**EXERCISE REQUIREMENTS:**
Copy out the data below as written; omit any images.

**ENTRIES SHOWN:**
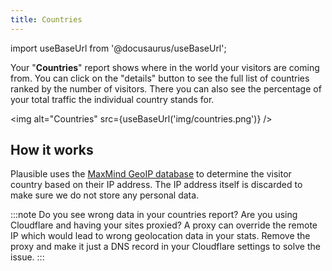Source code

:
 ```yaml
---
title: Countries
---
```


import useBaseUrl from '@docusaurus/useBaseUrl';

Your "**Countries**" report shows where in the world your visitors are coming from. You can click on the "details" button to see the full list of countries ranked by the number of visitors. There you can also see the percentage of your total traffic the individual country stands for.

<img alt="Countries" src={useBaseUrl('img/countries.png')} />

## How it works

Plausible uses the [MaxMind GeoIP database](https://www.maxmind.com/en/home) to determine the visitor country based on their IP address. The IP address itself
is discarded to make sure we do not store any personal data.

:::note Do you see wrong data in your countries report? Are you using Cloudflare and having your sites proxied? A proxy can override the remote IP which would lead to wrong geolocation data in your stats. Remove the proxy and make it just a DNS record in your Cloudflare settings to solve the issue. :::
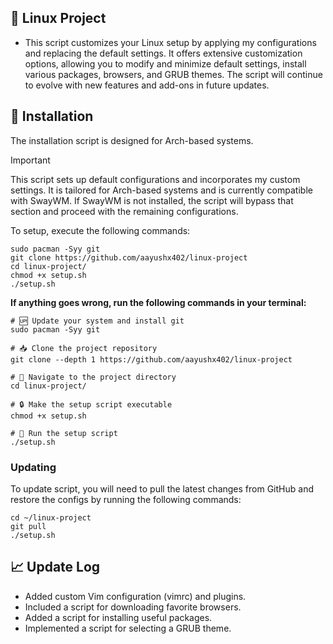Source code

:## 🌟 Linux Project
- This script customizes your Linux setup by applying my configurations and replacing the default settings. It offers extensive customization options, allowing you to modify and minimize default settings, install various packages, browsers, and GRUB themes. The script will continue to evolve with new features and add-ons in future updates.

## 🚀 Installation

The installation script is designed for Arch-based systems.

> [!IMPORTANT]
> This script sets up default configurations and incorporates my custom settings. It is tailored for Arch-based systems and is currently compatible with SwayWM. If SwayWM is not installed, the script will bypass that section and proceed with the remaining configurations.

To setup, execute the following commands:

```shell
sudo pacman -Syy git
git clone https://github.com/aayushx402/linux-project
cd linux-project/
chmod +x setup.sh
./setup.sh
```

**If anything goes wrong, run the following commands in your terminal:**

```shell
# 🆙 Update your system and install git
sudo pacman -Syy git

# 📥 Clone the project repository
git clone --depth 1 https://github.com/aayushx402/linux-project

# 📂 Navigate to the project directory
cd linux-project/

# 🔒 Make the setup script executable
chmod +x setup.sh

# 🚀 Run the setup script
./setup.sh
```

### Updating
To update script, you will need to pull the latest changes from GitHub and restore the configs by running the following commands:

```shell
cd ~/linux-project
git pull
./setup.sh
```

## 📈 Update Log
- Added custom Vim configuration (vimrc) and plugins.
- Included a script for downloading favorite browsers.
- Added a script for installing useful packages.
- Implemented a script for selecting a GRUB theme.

**ANSWER BOX:**
Source code

:
 ```yaml
---
title: Countries
---
```


import useBaseUrl from '@docusaurus/useBaseUrl';

Your "**Countries**" report shows where in the world your visitors are coming from. You can click on the "details" button to see the full list of countries ranked by the number of visitors. There you can also see the percentage of your total traffic the individual country stands for.

<img alt="Countries" src={useBaseUrl('img/countries.png')} />

## How it works

Plausible uses the [MaxMind GeoIP database](https://www.maxmind.com/en/home) to determine the visitor country based on their IP address. The IP address itself
is discarded to make sure we do not store any personal data.

:::note Do you see wrong data in your countries report? Are you using Cloudflare and having your sites proxied? A proxy can override the remote IP which would lead to wrong geolocation data in your stats. Remove the proxy and make it just a DNS record in your Cloudflare settings to solve the issue. :::
Source code

:## 🌟 Linux Project
- This script customizes your Linux setup by applying my configurations and replacing the default settings. It offers extensive customization options, allowing you to modify and minimize default settings, install various packages, browsers, and GRUB themes. The script will continue to evolve with new features and add-ons in future updates.

## 🚀 Installation

The installation script is designed for Arch-based systems.

> [!IMPORTANT]
> This script sets up default configurations and incorporates my custom settings. It is tailored for Arch-based systems and is currently compatible with SwayWM. If SwayWM is not installed, the script will bypass that section and proceed with the remaining configurations.

To setup, execute the following commands:

```shell
sudo pacman -Syy git
git clone https://github.com/aayushx402/linux-project
cd linux-project/
chmod +x setup.sh
./setup.sh
```

**If anything goes wrong, run the following commands in your terminal:**

```shell
# 🆙 Update your system and install git
sudo pacman -Syy git

# 📥 Clone the project repository
git clone --depth 1 https://github.com/aayushx402/linux-project

# 📂 Navigate to the project directory
cd linux-project/

# 🔒 Make the setup script executable
chmod +x setup.sh

# 🚀 Run the setup script
./setup.sh
```

### Updating
To update script, you will need to pull the latest changes from GitHub and restore the configs by running the following commands:

```shell
cd ~/linux-project
git pull
./setup.sh
```

## 📈 Update Log
- Added custom Vim configuration (vimrc) and plugins.
- Included a script for downloading favorite browsers.
- Added a script for installing useful packages.
- Implemented a script for selecting a GRUB theme.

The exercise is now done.